Your goal —
What lines of the material below include the string "scenarios"? Copy all of them.

Source data —
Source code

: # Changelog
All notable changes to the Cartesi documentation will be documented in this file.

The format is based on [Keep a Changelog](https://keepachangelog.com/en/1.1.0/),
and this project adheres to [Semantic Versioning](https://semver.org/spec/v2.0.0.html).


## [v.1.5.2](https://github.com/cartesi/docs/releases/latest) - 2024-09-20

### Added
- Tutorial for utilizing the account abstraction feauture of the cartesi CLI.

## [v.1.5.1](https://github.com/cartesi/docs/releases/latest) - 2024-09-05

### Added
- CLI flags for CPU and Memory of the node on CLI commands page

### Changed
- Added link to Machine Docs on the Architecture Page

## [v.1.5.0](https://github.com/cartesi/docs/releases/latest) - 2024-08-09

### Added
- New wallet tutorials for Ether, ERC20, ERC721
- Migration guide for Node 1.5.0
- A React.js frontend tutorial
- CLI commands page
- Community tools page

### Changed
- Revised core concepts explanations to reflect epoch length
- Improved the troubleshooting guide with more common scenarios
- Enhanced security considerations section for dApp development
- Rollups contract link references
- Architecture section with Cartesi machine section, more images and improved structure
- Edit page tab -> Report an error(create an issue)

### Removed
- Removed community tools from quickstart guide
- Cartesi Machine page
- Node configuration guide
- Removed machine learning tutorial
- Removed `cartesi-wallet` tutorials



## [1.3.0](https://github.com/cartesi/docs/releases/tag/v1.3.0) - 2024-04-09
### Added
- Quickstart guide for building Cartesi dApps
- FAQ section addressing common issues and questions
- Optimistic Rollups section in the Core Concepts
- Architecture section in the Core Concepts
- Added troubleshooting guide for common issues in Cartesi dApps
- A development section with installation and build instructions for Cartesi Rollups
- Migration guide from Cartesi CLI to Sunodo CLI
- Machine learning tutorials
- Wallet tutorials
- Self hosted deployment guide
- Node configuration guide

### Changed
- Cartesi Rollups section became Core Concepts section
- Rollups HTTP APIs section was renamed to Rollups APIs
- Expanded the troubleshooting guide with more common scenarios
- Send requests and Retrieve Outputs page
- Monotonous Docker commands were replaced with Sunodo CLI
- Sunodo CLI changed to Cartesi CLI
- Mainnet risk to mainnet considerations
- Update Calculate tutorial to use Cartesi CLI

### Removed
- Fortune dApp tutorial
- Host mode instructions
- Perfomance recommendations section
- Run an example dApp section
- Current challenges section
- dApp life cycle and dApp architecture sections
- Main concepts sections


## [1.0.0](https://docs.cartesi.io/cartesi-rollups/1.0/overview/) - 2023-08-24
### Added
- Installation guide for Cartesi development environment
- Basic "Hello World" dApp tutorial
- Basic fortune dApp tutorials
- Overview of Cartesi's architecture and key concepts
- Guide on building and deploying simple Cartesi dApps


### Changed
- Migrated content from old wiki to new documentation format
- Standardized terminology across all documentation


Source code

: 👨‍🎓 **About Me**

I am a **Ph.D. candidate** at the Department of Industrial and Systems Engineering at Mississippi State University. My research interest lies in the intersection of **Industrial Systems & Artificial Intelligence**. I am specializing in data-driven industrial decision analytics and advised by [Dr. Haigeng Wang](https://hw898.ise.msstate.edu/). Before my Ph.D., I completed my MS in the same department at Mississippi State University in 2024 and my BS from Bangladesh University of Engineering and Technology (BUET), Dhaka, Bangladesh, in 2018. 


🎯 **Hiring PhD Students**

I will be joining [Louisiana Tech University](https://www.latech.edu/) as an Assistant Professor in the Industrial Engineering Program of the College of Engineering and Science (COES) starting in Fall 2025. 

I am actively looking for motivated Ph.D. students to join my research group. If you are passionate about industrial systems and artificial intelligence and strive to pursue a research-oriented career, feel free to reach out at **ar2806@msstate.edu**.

Result for this exercise —
- Improved the troubleshooting guide with more common scenarios
- Expanded the troubleshooting guide with more common scenarios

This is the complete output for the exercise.